[Records contained in a dataset]

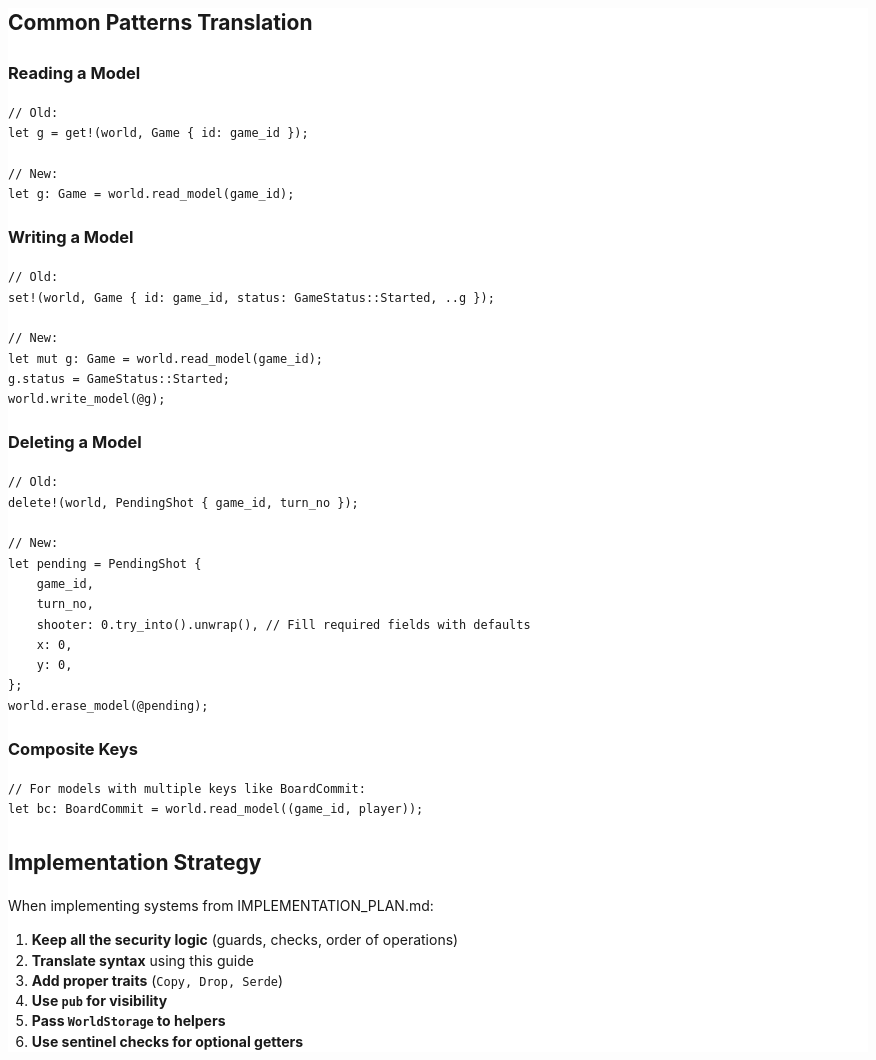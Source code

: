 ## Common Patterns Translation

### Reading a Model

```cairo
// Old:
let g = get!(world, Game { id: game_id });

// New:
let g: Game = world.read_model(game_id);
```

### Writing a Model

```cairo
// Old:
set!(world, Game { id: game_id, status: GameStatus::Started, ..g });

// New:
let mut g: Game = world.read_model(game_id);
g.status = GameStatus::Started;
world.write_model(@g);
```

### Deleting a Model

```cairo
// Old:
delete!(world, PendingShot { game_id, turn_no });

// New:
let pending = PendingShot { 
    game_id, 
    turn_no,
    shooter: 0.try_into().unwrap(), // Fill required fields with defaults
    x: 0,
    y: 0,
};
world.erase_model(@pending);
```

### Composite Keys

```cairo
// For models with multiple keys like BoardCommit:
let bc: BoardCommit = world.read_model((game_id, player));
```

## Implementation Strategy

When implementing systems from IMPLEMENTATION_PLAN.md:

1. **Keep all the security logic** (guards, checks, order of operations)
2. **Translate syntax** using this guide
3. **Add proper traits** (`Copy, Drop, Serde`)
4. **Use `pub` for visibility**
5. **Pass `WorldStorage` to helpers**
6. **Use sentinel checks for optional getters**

==

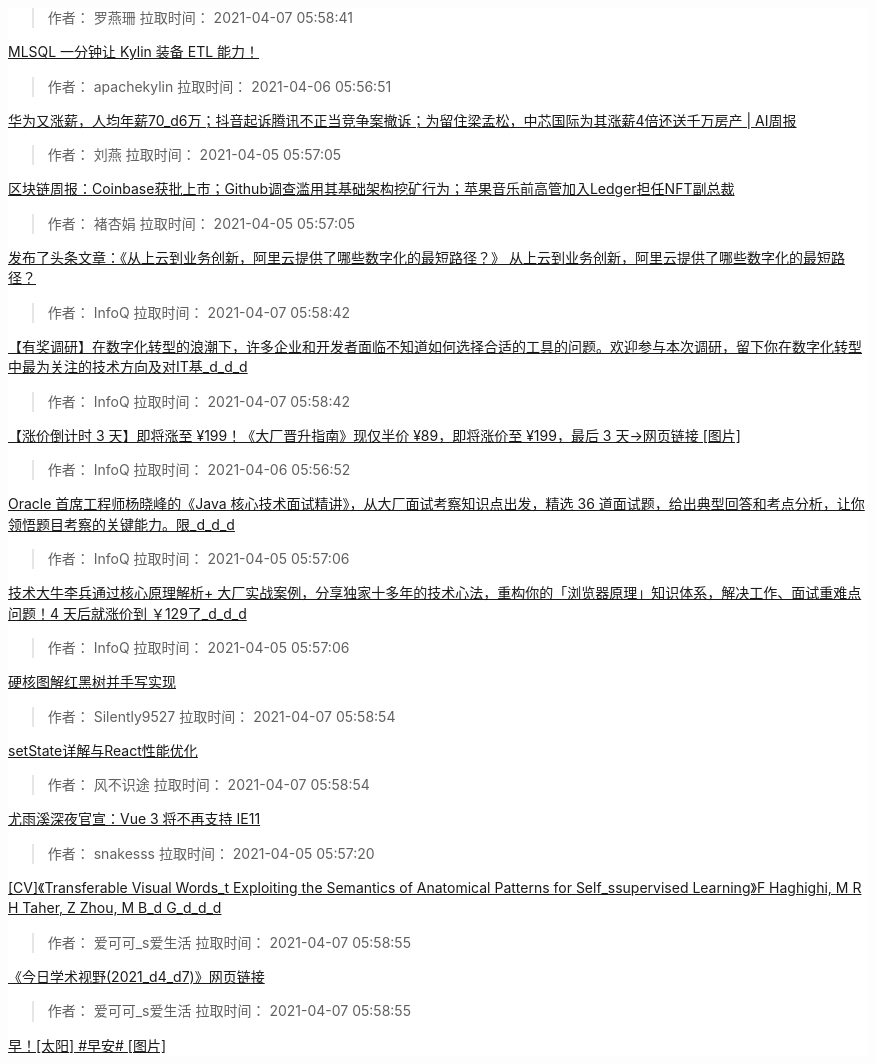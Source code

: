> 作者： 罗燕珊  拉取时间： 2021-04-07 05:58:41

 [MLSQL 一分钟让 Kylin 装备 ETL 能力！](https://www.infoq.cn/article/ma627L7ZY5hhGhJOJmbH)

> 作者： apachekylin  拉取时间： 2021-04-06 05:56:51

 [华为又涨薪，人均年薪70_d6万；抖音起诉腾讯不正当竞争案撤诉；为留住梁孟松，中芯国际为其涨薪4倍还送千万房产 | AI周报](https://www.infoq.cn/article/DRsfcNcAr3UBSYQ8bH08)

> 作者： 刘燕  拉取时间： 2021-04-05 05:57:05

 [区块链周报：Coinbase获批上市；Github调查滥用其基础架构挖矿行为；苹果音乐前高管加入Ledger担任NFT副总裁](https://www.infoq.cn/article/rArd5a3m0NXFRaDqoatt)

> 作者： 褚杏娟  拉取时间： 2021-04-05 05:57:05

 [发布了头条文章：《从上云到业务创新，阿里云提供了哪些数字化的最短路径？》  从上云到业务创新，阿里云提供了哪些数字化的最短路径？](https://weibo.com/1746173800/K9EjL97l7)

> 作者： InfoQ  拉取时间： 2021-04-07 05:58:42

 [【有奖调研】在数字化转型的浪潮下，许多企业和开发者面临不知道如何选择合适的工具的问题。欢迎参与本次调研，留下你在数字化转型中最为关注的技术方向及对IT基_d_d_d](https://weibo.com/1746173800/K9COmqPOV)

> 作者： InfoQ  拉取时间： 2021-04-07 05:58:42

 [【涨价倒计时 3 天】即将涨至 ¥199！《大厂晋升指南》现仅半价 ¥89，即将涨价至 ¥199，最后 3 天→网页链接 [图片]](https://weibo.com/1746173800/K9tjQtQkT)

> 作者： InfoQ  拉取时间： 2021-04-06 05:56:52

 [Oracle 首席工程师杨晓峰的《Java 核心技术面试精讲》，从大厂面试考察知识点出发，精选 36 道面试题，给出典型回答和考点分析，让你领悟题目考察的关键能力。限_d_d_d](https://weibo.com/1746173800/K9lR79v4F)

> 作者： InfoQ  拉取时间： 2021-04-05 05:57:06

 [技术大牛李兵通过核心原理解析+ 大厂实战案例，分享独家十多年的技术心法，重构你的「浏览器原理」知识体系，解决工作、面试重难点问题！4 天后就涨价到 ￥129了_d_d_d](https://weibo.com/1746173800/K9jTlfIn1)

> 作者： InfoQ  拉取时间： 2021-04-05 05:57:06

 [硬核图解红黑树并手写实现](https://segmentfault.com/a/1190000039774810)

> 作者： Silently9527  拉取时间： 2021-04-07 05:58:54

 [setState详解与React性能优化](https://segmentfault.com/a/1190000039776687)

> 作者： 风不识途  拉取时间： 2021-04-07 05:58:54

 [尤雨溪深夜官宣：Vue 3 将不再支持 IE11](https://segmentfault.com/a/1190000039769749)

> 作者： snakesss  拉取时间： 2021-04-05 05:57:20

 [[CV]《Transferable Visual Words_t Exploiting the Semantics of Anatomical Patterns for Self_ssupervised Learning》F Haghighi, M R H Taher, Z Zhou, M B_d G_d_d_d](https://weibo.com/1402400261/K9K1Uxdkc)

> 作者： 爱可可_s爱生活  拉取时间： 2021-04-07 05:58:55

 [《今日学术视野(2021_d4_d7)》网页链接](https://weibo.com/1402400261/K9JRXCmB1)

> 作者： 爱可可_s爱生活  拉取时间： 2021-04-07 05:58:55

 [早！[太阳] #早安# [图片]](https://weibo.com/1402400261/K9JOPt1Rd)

* * *

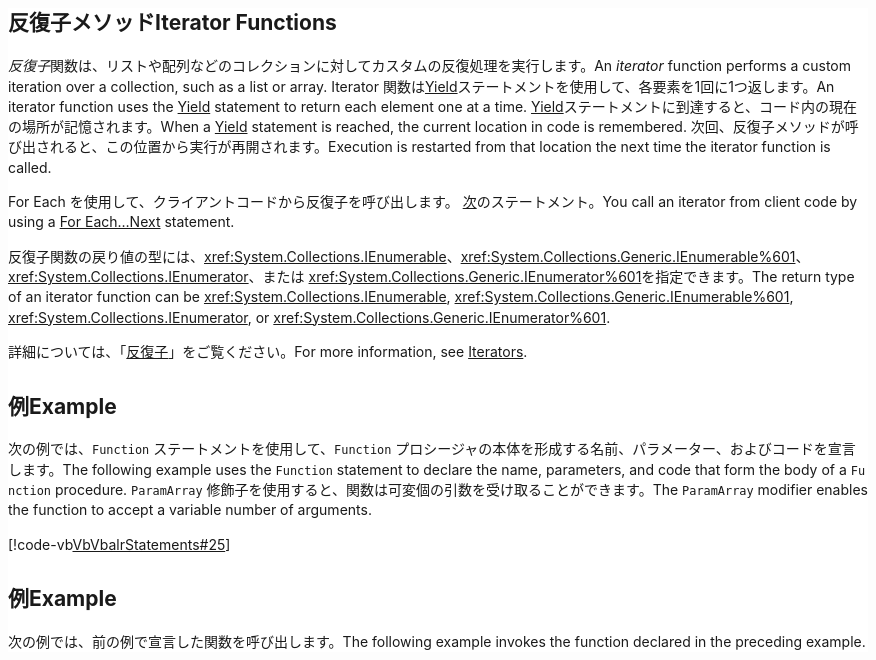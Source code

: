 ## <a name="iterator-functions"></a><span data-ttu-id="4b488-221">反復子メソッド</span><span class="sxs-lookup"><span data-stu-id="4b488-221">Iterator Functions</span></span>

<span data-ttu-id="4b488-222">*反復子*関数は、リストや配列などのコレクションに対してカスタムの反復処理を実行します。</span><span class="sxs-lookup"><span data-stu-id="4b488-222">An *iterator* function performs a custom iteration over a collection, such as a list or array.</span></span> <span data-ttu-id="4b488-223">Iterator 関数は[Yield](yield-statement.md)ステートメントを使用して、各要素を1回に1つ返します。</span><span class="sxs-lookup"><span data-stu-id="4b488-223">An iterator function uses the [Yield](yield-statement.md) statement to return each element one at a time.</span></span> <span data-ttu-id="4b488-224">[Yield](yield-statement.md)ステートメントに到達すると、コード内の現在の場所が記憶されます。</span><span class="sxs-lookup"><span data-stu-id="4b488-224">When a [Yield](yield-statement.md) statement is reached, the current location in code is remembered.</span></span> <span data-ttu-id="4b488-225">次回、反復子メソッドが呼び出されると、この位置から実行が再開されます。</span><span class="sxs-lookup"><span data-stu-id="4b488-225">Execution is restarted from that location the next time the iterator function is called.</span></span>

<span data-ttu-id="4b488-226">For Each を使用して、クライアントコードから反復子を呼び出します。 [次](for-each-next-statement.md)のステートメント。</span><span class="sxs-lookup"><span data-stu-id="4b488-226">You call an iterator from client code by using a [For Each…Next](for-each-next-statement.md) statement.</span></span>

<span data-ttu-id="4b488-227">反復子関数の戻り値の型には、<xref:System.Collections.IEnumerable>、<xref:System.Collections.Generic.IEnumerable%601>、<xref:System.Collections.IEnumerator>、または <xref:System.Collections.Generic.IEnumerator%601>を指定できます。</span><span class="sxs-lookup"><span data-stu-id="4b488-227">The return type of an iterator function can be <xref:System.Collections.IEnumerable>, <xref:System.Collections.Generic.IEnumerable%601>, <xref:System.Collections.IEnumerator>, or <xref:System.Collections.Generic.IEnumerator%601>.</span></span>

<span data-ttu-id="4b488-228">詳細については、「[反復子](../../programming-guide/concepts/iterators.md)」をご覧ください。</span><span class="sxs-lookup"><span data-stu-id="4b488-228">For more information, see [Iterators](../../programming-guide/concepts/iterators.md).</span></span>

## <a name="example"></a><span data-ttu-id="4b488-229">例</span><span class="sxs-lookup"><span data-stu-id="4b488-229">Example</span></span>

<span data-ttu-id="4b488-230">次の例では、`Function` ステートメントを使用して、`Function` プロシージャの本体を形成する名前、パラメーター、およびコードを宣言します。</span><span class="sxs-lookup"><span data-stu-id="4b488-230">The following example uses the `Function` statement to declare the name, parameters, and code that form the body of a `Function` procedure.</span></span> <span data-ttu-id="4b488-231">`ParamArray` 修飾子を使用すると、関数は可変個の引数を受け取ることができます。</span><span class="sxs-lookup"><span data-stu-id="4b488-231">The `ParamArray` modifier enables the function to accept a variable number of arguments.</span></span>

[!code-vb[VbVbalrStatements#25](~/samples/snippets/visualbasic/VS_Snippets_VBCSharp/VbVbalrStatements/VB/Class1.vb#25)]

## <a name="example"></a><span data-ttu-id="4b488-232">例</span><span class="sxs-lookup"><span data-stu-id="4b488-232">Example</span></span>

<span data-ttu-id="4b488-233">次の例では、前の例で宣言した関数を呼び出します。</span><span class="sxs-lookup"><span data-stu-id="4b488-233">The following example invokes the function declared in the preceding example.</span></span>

DESCRIPTION OF THE TASK:
Wherever the string "Patterns" is found in the entries, copy the line it sits in.

EXPECTED OUTPUT:
: ## Common Patterns Translation
 [[CV]《Transferable Visual Words_t Exploiting the Semantics of Anatomical Patterns for Self_ssupervised Learning》F Haghighi, M R H Taher, Z Zhou, M B_d G_d_d_d](https://weibo.com/1402400261/K9K1Uxdkc)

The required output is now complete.